EPA seeks remand of Desert Rock coal fired power plant permit to consider gasification technology as BACT

Despite granting a permit for the proposed Desert Rock coal fired power plant in New Mexico less than a year ago, the US Environmental Protection Agency (“EPA”) recently moved its Environmental Appeals Board (“EAB”) to remand the permit to allow the EPA to reevaluate its decision. In particular, the EPA wants to consider requiring the plant, which would be built by Desert Rock Energy Co., to use low-carbon dioxide gasification technology. The technology gasifies coal before it is burned, resulting in lower carbon dioxide emissions than conventional coal burning technology.

The EPA’s move appears to be the latest example of a shift in policy at the agency regarding carbon dioxide emissions. The EPA under the Bush administration did not generally seek to regulate carbon dioxide. Indeed, the EPA refused to consider the plant’s potential carbon dioxide emissions during the original permitting process last year. The EPA under the Obama administration, on the other hand, has been actively seeking to regulate greenhouse gases such as carbon dioxide. In the future, the EPA is expected to reverse its former policy on power plants such as the proposed Desert Rock plant and require them to consider carbon dioxide emissions as part of their prevention of significant deterioration (“PSD”) permit applications.

Proponents of the proposed Desert Rock power plant on the Navajo Indian Reservation in northwestern New Mexico claim it will generate $50 million a year in revenue and bring badly needed jobs to a reservation that faces massive unemployment rates. Opponents of the Desert Rock plant, including environmental groups and the state of New Mexico, have argued that the plant, which would be the third coal fired power plant in the region, will damage the region’s air quality and the health of its residents.

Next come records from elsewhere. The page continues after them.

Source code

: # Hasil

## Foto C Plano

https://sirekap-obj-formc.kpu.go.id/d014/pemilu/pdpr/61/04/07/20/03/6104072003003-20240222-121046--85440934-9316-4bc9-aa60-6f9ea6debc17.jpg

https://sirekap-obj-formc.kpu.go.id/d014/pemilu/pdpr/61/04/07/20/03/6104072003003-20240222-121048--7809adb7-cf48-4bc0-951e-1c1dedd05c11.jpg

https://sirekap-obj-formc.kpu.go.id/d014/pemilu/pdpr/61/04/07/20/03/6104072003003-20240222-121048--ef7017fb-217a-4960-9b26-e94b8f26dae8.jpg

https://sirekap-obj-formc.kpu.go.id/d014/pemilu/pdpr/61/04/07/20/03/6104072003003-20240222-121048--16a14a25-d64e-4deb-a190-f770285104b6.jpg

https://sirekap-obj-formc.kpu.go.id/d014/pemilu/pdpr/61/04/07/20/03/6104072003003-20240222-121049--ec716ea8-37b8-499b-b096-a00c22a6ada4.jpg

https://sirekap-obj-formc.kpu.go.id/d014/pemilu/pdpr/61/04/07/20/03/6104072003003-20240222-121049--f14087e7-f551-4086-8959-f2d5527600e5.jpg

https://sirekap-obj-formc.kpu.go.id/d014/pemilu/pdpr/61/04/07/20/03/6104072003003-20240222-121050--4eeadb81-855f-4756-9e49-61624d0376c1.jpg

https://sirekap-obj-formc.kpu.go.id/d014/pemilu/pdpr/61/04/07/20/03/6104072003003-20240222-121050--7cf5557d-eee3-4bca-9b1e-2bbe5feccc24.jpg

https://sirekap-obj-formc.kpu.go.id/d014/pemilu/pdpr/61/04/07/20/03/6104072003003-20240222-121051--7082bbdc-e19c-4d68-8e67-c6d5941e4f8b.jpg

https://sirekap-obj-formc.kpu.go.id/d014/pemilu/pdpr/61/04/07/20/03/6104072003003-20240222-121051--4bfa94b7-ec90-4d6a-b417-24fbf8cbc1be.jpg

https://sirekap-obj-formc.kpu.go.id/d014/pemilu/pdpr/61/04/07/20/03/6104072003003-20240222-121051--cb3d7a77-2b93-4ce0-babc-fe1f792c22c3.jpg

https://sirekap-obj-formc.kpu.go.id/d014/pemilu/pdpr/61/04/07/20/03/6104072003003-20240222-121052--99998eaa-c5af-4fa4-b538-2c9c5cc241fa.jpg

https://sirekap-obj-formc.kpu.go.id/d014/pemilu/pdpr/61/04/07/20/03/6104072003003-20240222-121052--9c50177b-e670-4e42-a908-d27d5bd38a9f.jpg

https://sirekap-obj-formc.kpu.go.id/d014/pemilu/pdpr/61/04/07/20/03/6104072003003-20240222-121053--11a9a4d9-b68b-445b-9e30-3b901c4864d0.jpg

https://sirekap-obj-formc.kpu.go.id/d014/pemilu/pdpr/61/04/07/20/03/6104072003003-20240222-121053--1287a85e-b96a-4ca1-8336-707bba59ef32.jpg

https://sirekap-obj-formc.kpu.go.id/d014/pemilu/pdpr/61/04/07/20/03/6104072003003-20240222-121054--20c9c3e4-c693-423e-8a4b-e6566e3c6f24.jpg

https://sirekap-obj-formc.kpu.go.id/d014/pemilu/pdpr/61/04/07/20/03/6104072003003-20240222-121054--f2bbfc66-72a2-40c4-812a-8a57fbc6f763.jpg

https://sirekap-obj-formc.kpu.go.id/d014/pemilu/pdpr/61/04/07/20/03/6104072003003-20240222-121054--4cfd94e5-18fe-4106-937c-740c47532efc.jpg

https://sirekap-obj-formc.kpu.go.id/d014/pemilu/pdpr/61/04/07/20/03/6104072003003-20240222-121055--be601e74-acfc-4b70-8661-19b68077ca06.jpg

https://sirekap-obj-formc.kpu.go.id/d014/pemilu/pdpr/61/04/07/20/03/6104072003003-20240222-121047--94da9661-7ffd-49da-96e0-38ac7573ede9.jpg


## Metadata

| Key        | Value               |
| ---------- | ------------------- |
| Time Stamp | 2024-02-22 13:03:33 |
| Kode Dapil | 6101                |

The EPA’s request is also the latest in a series of setbacks for proposed coal fired power plants across the country. Earlier this year, under pressure from environmental groups, the Southern Montana Electric Generation & Transportation Cooperative announced that it would not build a coal fired power plant as planned. Instead it now plans to build a natural gas fired plant along with a few wind towers. In Kansas, Sunflower Electric Power Corp. has taken to the courts to fight the state’s denial of its application for an air quality permit for two coal-fired plants in western Kansas.

Indeck Energy files lawsuit challenging New York's authority to implement RGGI

Indeck Energy has filed suit against several New York state agencies over their participation in the Regional Greenhouse Gas Initiative (RGGI), a carbon trading system between 10 Northeastern states designed to limit greenhouse gas emissions by power plants. Indeck Energy is the owner of Indeck-Corinth Generating Station, a combined-cycle natural gas plant in upstate New York. RGGI began its first compliance period on January 1, 2009. The Indeck lawsuit alleges that the agencies did not have authority from the New York legislature to implement the system. The complaint further alleges that the multi-state RGGI compact is unconstitutional without Congressional authorization. The complaint names Governor David Paterson, the New York State Department of Environmental Conservation, the New York State Energy Research and Development Authority, and the New York State Public Service Commission as defendants.

According to Indeck, regulations implemented pursuant to the RGGI would essentially impose an unauthorized tax on it. Under RGGI, power plants must buy permits or allowances to cover the amount of carbon they produce. Furthermore, Indeck alleges, it would not have a fair opportunity to recover its costs. Indeck contends that because the RGGI regulations target clean, low-emitting stations with onerous costs, the net result would be to actually increase emissions.

In a statement released to the press, Indeck’s President Gerald F. DeNotto claimed, “The regulations arbitrarily discriminate against a few electric generators that are bound by long-term fixed price contracts.” Furthermore, he contends that “New York’s version of RGGI levies a ‘RGGI tax’ on electric generators.” According to DeNotto, this leaves Indeck’s Corinth plant with “a heavy cost of the allowance tax, and no opportunity to recover it.” These claims echo statements made by DeNotto in public comment hearings regarding RGGI implementing regulations in 2007.

Environmental groups and the New York state agencies named in the complaint have begun to respond quickly to Indeck’s allegations. According to Peter Iwanowicz, director of the Office of Climate Change in New York’s Department of Environmental Conservation, Indeck’s claims are without merit. Iwanowicz claims that his department adopted the RGGI pursuant to authority the legislature had previously provided. As to the issue of the constitutionality of the multi-state compact, Iwanowicz denied that was an issue, noting that each state in the RGGI adopted separate regulations and maintained full sovereignty. State government watchdog group Environmental Advocates of New York (EANY) also issued two statements objecting to Indeck’s claims. Among other statements, EANY notes that the two-year public process to finalize RGGI regulations already resulted in a 1.5 million ton set aside for power plants in long term contracts.